PROBLEM STATEMENT →
Copy all lines in the material holding the string "channels".

EXERCISE MATERIALS →
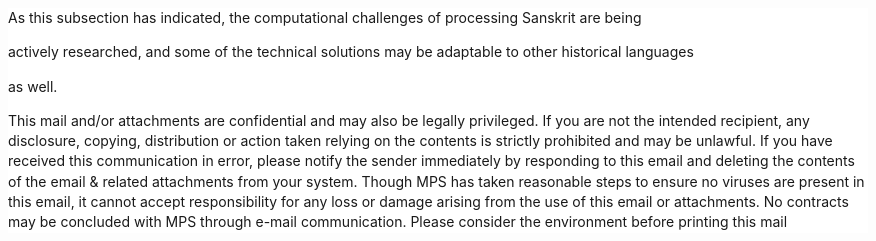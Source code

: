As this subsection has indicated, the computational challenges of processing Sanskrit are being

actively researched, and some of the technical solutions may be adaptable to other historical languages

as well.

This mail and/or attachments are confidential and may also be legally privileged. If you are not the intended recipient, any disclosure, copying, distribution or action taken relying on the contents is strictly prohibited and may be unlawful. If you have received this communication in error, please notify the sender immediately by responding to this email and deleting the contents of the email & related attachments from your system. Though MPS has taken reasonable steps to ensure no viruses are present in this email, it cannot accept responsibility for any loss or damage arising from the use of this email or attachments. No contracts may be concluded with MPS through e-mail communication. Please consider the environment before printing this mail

* * *

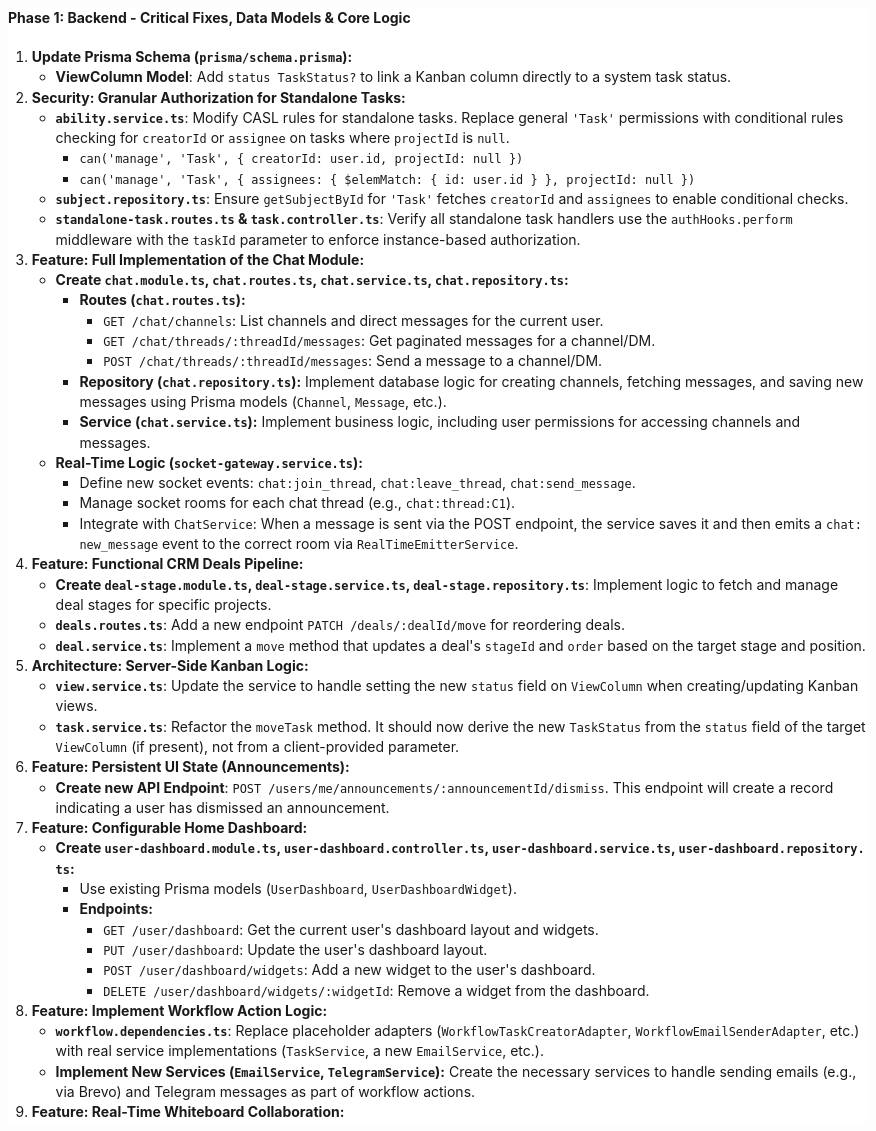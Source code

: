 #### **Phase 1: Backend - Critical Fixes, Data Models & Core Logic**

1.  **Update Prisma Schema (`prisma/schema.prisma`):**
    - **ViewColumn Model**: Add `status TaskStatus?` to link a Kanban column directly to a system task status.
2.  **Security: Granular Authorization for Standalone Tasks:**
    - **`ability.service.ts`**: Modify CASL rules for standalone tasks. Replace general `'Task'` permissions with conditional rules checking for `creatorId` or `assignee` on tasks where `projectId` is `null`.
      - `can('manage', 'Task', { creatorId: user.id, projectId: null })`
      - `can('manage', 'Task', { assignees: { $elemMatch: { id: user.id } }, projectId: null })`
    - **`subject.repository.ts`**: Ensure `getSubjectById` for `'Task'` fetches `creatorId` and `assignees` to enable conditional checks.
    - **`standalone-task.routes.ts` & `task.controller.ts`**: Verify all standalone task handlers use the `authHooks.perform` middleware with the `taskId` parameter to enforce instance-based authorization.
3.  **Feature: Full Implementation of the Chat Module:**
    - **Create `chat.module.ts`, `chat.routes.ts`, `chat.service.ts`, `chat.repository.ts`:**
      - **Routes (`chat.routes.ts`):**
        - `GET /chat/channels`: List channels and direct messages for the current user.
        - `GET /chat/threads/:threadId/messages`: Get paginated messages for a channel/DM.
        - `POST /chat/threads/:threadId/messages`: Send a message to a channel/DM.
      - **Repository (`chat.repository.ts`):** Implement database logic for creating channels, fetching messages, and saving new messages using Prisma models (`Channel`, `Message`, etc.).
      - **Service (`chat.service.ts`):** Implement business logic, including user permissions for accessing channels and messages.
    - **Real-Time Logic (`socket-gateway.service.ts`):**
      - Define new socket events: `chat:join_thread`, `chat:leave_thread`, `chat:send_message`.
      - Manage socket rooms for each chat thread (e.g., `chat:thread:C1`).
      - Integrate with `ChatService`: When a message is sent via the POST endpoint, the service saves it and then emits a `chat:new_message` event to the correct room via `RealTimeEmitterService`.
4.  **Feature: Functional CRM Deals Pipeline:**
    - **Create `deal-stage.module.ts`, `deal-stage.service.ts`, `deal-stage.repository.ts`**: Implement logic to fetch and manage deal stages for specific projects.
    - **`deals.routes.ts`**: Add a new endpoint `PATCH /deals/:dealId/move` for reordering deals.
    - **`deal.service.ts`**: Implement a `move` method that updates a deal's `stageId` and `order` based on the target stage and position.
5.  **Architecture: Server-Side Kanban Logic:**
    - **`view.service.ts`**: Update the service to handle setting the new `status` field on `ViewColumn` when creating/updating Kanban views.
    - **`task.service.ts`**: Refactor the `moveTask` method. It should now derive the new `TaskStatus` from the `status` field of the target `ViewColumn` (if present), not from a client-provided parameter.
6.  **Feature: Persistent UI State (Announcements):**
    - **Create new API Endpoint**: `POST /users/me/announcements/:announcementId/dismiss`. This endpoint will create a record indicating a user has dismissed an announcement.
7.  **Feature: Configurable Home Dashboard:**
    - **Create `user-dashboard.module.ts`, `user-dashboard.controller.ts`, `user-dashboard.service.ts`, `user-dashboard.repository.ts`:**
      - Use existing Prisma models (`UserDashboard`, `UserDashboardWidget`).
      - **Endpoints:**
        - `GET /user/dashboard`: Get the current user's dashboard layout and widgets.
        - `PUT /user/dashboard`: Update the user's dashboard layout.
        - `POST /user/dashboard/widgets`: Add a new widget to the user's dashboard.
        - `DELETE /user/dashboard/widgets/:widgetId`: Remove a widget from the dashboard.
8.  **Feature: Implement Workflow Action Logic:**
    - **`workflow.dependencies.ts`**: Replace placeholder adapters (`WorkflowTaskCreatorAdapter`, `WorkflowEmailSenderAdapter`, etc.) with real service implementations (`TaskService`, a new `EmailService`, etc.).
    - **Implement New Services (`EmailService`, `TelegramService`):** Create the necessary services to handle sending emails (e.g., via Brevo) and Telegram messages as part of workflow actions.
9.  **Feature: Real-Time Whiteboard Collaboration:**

---

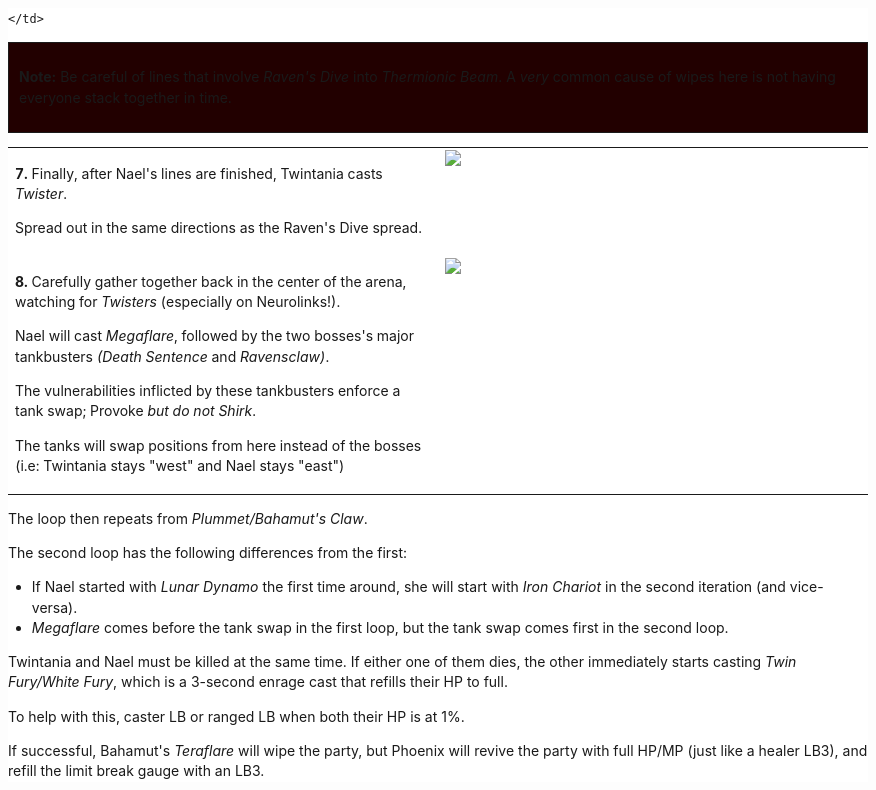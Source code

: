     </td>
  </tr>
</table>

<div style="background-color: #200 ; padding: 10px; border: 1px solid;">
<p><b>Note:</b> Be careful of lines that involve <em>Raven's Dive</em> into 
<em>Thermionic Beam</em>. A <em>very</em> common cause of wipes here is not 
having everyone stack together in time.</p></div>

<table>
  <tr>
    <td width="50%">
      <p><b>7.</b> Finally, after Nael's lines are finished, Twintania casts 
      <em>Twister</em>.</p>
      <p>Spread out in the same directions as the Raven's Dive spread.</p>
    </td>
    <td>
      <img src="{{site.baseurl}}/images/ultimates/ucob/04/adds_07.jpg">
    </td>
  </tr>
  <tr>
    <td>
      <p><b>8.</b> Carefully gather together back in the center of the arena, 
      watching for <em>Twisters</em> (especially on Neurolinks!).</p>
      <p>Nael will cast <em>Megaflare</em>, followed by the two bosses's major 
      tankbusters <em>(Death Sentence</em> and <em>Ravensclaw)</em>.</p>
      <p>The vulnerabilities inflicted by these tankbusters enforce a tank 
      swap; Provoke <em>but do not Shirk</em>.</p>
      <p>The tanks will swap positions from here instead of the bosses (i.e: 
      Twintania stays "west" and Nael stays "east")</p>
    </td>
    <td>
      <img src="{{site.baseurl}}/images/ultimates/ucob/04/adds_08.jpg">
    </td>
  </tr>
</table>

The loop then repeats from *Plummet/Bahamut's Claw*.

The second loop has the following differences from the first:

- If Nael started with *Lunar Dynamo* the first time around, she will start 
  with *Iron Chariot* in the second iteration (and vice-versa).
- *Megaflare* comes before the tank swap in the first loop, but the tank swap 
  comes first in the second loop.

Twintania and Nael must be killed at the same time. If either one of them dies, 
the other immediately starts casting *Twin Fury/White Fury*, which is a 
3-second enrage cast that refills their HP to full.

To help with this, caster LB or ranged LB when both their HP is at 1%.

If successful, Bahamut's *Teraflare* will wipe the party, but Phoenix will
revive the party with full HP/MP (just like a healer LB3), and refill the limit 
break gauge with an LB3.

SOLVED PROBLEM →
        - `GET /chat/channels`: List channels and direct messages for the current user.
      - **Repository (`chat.repository.ts`):** Implement database logic for creating channels, fetching messages, and saving new messages using Prisma models (`Channel`, `Message`, etc.).
      - **Service (`chat.service.ts`):** Implement business logic, including user permissions for accessing channels and messages.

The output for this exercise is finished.